German businessman (born 1961)

Martin Brudermüller (born 5 May 1961) is a German businessman who was the CEO of BASF from 2018 to 2024.

== Early life ==
Brudermüller was born in Stuttgart on 5 May 1961. He earned a bachelor's degree and a doctorate in chemistry from the University of Karlsruhe, Germany, in 1985 and 1987 respectively. He did postdoctoral research at the University of California, Berkeley, US.

== Career ==
Brudermüller joined BASF in 1988 and worked as a chemist in the ammonia laboratory. In 1993, he moved to the New Business Development / Marketing division in the Intermediates division. In 1995 he was delegated to BASF Italia Spa, Milan, as Head of Marketing and Sales Pharma Intermediates. From 1997 he was staff to the vice chairman of the board. After working as productions director for fat-soluble vitamins in the Fine Chemicals division from 1999, he was promoted in the following years to Senior Vice President Strategic Planning BASF Group and President Functional Polymers Division. Since 2006 he is member of the Board of Executive Directors of BASF Aktiengesellschaft (since January 14, 2008 BASF SE).
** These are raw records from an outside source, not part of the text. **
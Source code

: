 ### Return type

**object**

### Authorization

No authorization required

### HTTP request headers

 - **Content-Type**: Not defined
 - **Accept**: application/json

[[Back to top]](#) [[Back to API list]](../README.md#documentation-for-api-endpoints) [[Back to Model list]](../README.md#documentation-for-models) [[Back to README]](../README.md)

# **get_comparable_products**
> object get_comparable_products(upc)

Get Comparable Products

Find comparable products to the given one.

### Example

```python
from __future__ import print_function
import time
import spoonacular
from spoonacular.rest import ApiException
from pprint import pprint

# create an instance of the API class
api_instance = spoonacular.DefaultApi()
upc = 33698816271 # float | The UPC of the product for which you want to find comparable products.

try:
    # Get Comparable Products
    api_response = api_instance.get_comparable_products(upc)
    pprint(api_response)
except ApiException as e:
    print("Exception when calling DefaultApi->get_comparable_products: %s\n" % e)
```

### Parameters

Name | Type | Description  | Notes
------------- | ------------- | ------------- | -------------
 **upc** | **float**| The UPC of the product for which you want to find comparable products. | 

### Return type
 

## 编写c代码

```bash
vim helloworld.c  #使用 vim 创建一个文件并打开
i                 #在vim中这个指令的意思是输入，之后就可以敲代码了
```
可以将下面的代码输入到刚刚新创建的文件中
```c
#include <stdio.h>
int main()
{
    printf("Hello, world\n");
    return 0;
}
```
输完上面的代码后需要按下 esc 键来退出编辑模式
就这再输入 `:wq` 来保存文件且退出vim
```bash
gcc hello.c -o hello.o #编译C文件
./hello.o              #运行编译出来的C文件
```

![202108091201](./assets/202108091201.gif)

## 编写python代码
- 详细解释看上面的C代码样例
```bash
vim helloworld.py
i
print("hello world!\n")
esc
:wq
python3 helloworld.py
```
In 2011, Brudermüller became Vice Chairman of the Board of Executive Directors of BASF SE and from 2015 also Chief Technology Officer. From 2018 he was chairman of the board of executive directors and chief technology officer (CTO).

Brudermüller was nominated by the Christian Democratic Union (CDU) as delegate to the Federal Convention for the purpose of electing the President of Germany in 2022.
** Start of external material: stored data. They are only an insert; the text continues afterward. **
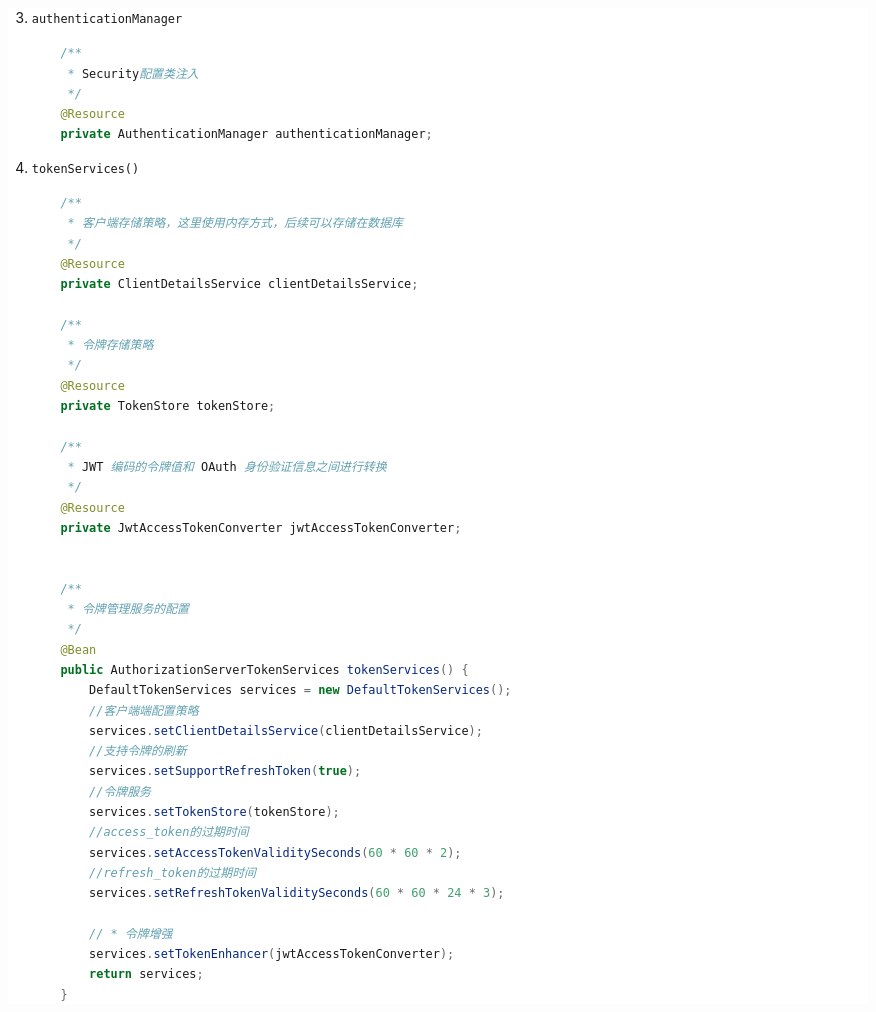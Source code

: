 3. `authenticationManager`

   ```java
       /**
        * Security配置类注入
        */
       @Resource
       private AuthenticationManager authenticationManager;
   ```

4. `tokenServices()`

   ```java
       /**
        * 客户端存储策略，这里使用内存方式，后续可以存储在数据库
        */
       @Resource
       private ClientDetailsService clientDetailsService;
   
       /**
        * 令牌存储策略
        */
       @Resource
       private TokenStore tokenStore;
   
       /**
        * JWT 编码的令牌值和 OAuth 身份验证信息之间进行转换
        */
       @Resource
       private JwtAccessTokenConverter jwtAccessTokenConverter;
   
   
       /**
        * 令牌管理服务的配置
        */
       @Bean
       public AuthorizationServerTokenServices tokenServices() {
           DefaultTokenServices services = new DefaultTokenServices();
           //客户端端配置策略
           services.setClientDetailsService(clientDetailsService);
           //支持令牌的刷新
           services.setSupportRefreshToken(true);
           //令牌服务
           services.setTokenStore(tokenStore);
           //access_token的过期时间
           services.setAccessTokenValiditySeconds(60 * 60 * 2);
           //refresh_token的过期时间
           services.setRefreshTokenValiditySeconds(60 * 60 * 24 * 3);
   
           // * 令牌增强
           services.setTokenEnhancer(jwtAccessTokenConverter);
           return services;
       }
   ```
After Russia invaded Ukraine, Brudermüller strongly opposed a proposed EU ban on Russian gas imports. He said it would destroy the German economy. BASF has sizeable investments in the Russian natural gas industry and partners with Gazprom. The German central bank said it would reduce German GDP for the year by 5% while other economists said it would reduce German GDP by 0.3 to 3%.

In his capacity as CEO, Brudermüller accompanied Chancellor Olaf Scholz on a state visit to China in 2022.

== Other activities ==
=== Corporate boards ===

- Mercedes-Benz, Member of the Supervisory Board (since 2024)
===Non-profit organizations===

- Munich Security Conference (MSC), Member of the Security Innovation Board (since 2021)
- Max Planck Society, Member of the Senate
- European Round Table of Industrialists (ERT), Member

== Personal life ==
Brudermüller has been married since 1993.